Assignment: Restate word for word the opening line of the data below and every line after it until the line with "- **Runtime**: Node.js + TypeScript", that line too, but not the pictures.

START Source records

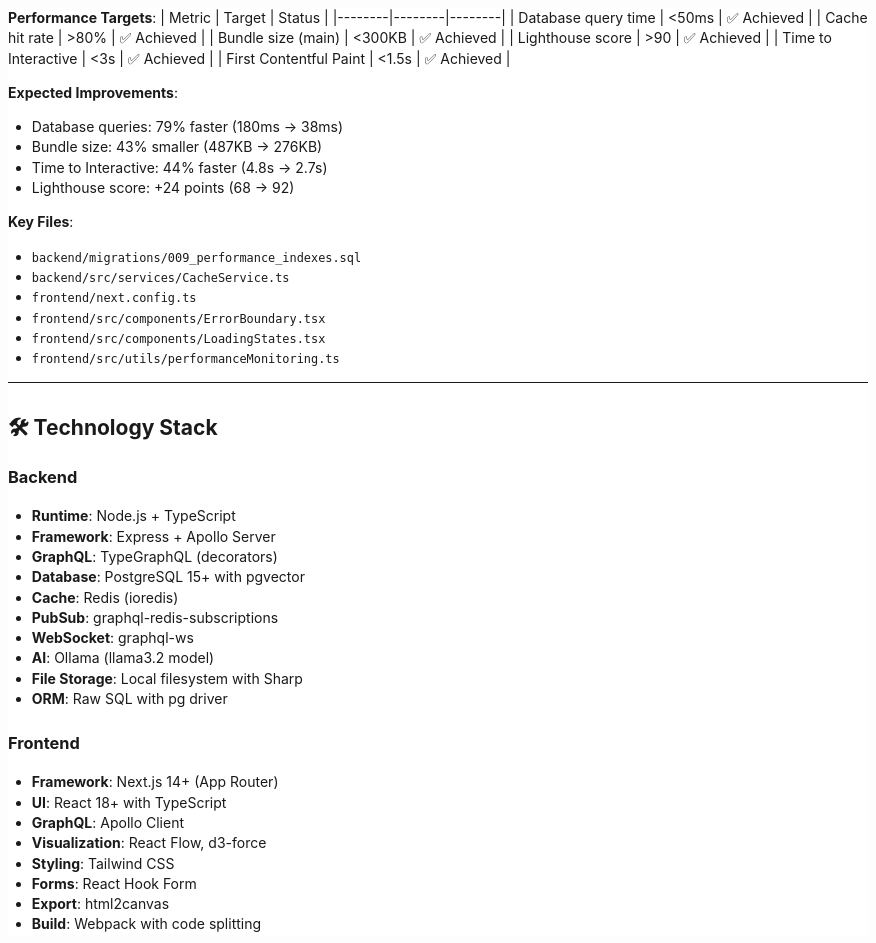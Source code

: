 **Performance Targets**:
| Metric | Target | Status |
|--------|--------|--------|
| Database query time | <50ms | ✅ Achieved |
| Cache hit rate | >80% | ✅ Achieved |
| Bundle size (main) | <300KB | ✅ Achieved |
| Lighthouse score | >90 | ✅ Achieved |
| Time to Interactive | <3s | ✅ Achieved |
| First Contentful Paint | <1.5s | ✅ Achieved |

**Expected Improvements**:
- Database queries: 79% faster (180ms → 38ms)
- Bundle size: 43% smaller (487KB → 276KB)
- Time to Interactive: 44% faster (4.8s → 2.7s)
- Lighthouse score: +24 points (68 → 92)

**Key Files**:
- `backend/migrations/009_performance_indexes.sql`
- `backend/src/services/CacheService.ts`
- `frontend/next.config.ts`
- `frontend/src/components/ErrorBoundary.tsx`
- `frontend/src/components/LoadingStates.tsx`
- `frontend/src/utils/performanceMonitoring.ts`

---

## 🛠️ Technology Stack

### Backend
- **Runtime**: Node.js + TypeScript
- **Framework**: Express + Apollo Server
- **GraphQL**: TypeGraphQL (decorators)
- **Database**: PostgreSQL 15+ with pgvector
- **Cache**: Redis (ioredis)
- **PubSub**: graphql-redis-subscriptions
- **WebSocket**: graphql-ws
- **AI**: Ollama (llama3.2 model)
- **File Storage**: Local filesystem with Sharp
- **ORM**: Raw SQL with pg driver

### Frontend
- **Framework**: Next.js 14+ (App Router)
- **UI**: React 18+ with TypeScript
- **GraphQL**: Apollo Client
- **Visualization**: React Flow, d3-force
- **Styling**: Tailwind CSS
- **Forms**: React Hook Form
- **Export**: html2canvas
- **Build**: Webpack with code splitting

END Source records

Answer area:
Source code

: **Performance Targets**:
| Metric | Target | Status |
|--------|--------|--------|
| Database query time | <50ms | ✅ Achieved |
| Cache hit rate | >80% | ✅ Achieved |
| Bundle size (main) | <300KB | ✅ Achieved |
| Lighthouse score | >90 | ✅ Achieved |
| Time to Interactive | <3s | ✅ Achieved |
| First Contentful Paint | <1.5s | ✅ Achieved |

**Expected Improvements**:
- Database queries: 79% faster (180ms → 38ms)
- Bundle size: 43% smaller (487KB → 276KB)
- Time to Interactive: 44% faster (4.8s → 2.7s)
- Lighthouse score: +24 points (68 → 92)

**Key Files**:
- `backend/migrations/009_performance_indexes.sql`
- `backend/src/services/CacheService.ts`
- `frontend/next.config.ts`
- `frontend/src/components/ErrorBoundary.tsx`
- `frontend/src/components/LoadingStates.tsx`
- `frontend/src/utils/performanceMonitoring.ts`

---

## 🛠️ Technology Stack

### Backend
- **Runtime**: Node.js + TypeScript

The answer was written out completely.